The walls come tumbling down …
The former Sheffield Service Station and the Jr. Food Store on South Main Street in Brundidge are now only memories for those who frequented both back during the 1970s and going forward, but not too forward.
It has been a long time since either building has been used for its original purpose.
The Shell Service Station was first owned and operated by Colon Sheffield. He moved to Brundidge with his wife and five daughters around the late 1950s.
The Sheffield (Shell) Service Station was a full-service “gas station.” Customers stayed behind the wheel while an attendant pumped the gas at around 31 cents a gallon, washed the windshield and checked the oil and water.

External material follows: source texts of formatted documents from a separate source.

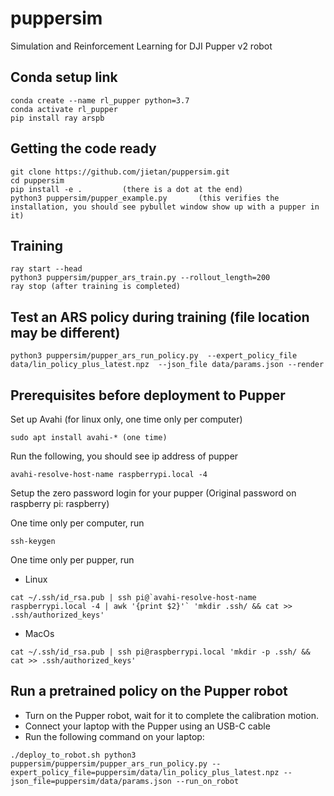 # puppersim
Simulation and Reinforcement Learning for DJI Pupper v2 robot


## Conda setup link
```
conda create --name rl_pupper python=3.7
conda activate rl_pupper
pip install ray arspb
```

## Getting the code ready
```
git clone https://github.com/jietan/puppersim.git
cd puppersim
pip install -e .         (there is a dot at the end)
python3 puppersim/pupper_example.py       (this verifies the installation, you should see pybullet window show up with a pupper in it)
```

## Training
```
ray start --head
python3 puppersim/pupper_ars_train.py --rollout_length=200
ray stop (after training is completed)
```


## Test an ARS policy during training (file location may be different)
```
python3 puppersim/pupper_ars_run_policy.py  --expert_policy_file  data/lin_policy_plus_latest.npz  --json_file data/params.json --render
```

## Prerequisites before deployment to Pupper

Set up Avahi (for linux only, one time only per computer)
```
sudo apt install avahi-* (one time)
```
Run the following, you should see ip address of pupper
```
avahi-resolve-host-name raspberrypi.local -4
```
Setup the zero password login for your pupper (Original password on raspberry pi: raspberry)

One time only per computer, run
```
ssh-keygen
```
One time only per pupper, run
* Linux
```
cat ~/.ssh/id_rsa.pub | ssh pi@`avahi-resolve-host-name raspberrypi.local -4 | awk '{print $2}'` 'mkdir .ssh/ && cat >> .ssh/authorized_keys'
```
* MacOs
```
cat ~/.ssh/id_rsa.pub | ssh pi@raspberrypi.local 'mkdir -p .ssh/ && cat >> .ssh/authorized_keys'
```

## Run a pretrained policy on the Pupper robot
* Turn on the Pupper robot, wait for it to complete the calibration motion.
* Connect your laptop with the Pupper using an USB-C cable
* Run the following command on your laptop:
```
./deploy_to_robot.sh python3 puppersim/puppersim/pupper_ars_run_policy.py --expert_policy_file=puppersim/data/lin_policy_plus_latest.npz --json_file=puppersim/data/params.json --run_on_robot
```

Customers who needed an oil change, tires changed or rotated or work done “under the hood” had only to pull into one of the two bays, sit on an out-front lawn chair and enjoy a bag of salted peanut in a bottle of “co-cola” during the wait.
Elise Floyd of Troy, one of the Sheffield girls, remembers helping out her dad by collecting money from the customers and running errands when she was old enough to drive.

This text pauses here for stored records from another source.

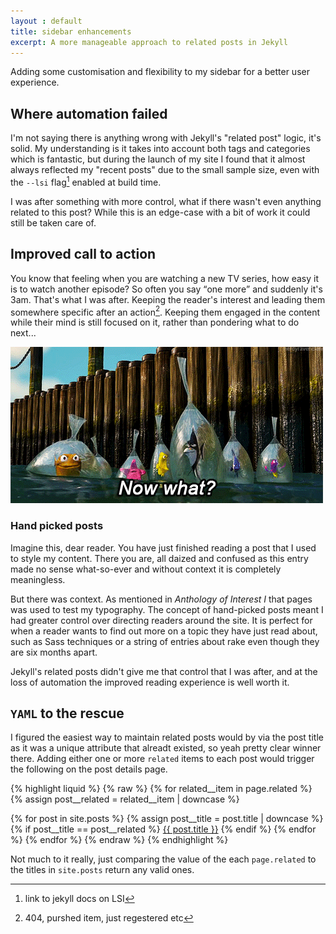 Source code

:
 ```yaml
---
layout : default
title: sidebar enhancements
excerpt: A more manageable approach to related posts in Jekyll 
---
```

Adding some customisation and flexibility to my sidebar for a better user experience.
<!-- /intro -->


## Where automation failed
I'm not saying there is anything wrong with Jekyll's "related post" logic, it's solid. My understanding is it takes into account both tags and categories which is fantastic, but during the launch of my site I found that it almost always reflected my "recent posts" due to the small sample size, even with the `--lsi` flag[^1] enabled at build time.

I was after something with more control, what if there wasn't even anything related to this post? While this is an edge-case with a bit of work it could still be taken care of.

## Improved call to action
You know that feeling when you are watching a new TV series, how easy it is to watch another episode? So often you say <q>one more</q> and suddenly it's 3am. That's what I was after. Keeping the reader's interest and leading them somewhere specific after an action[^2]. Keeping them engaged in the content while their mind is still focused on it, rather than pondering what to do next...

![finding nemo animated gif](/content/images/now-what.gif)

### Hand picked posts
Imagine this, dear reader. You have just finished reading a post that I used to style my content. There you are, all daized and confused as this entry made no sense what-so-ever and without context it is completely meaningless. 

But there was context. As mentioned in <cite>Anthology of Interest I</cite> that pages was used to test my typography. The concept of hand-picked posts meant I had greater control over directing readers around the site. It is perfect for when a reader wants to find out more on a topic they have just read about, such as Sass techniques or a string of entries about rake even though they are six months apart. 

Jekyll's related posts didn't give me that control that I was after, and at the loss of automation the improved reading experience is well worth it.

## `YAML` to the rescue
I figured the easiest way to maintain related posts would by via the post title as it was a unique attribute that alreadt existed, so yeah pretty clear winner there. Adding either one or more `related` items to each post would trigger the following on the post details page.

{% highlight liquid %}
{% raw %}
{% for related__item in page.related %}
  {% assign post__related = related__item | downcase %}
  
  {% for post in site.posts %}
    {% assign post__title = post.title | downcase %}
      {% if post__title == post__related %}
        <a href="{{ post.url }}" class="button">{{ post.title }}</a>
      {% endif %}
  {% endfor %}
{% endfor %}
{% endraw %}
{% endhighlight %}

Not much to it really, just comparing the value of the each `page.related` to the titles in `site.posts` return any valid ones.

[^1]: link to jekyll docs on LSI 
[^2]: 404, purshed item, just regestered etc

She said the Shell Station provide work opportunities for men around town. Among them were Clarence McCray, Johnny Reynolds and Punch Moultry.
Floyd said the “filling station” was a busy place for customers and a gathering place for men in the community as was the Jr. Food Store that located on the South Main Street scene some time later.
The 7-11 market brought nightlife to Brundidge. In the early 1960s, most stores closed their doors at sunset. Having a store open until “late” night was new and exciting. The Jr. Foods, as it was called, became a gathering place for the community and for the purchase of snack items and a grab-and-go place for groceries.
Before and after football, basketball and baseball games at Pike County High School, the Jr. Store was a busy place.
In the summer, kids and adults alike stocked up on snacks when the Little League teams were playing. The Jr. Foods was the concession stand for spectators and for little boys to enjoy the dugouts.
The Junior Foods Store was also a “canteen” of sorts for the teenagers in town.
Michelle Tyson and Lynn Bundy remember riding their scooters to the Jr. Foods for Icees, especially blueberry and cherry, potato chips and candy bars.
“We went to the Jr. Foods to get things to eat and to drink during the summer and after school, too,” Michelle said. “The Jr. Foods had video games and we would ride or walk down there to play. They had pinball machines, too.”
Bundy said the video games were popular with the boys and the girls.
“We spent a lot of quarters playing Donkey Kong, Pac Man and all the other popular video games,” she said. “The Jr. Foods Store was a fun place for young people to go back then. It was what we did for entertainment.”
The new Pike County High School Athletic Complex will bring the community together in a different way from the Shell station and the Jr. Foods but the memories of those iconic businesses will linger as reminders of the good ol’ days on South Main Street in Brundidge.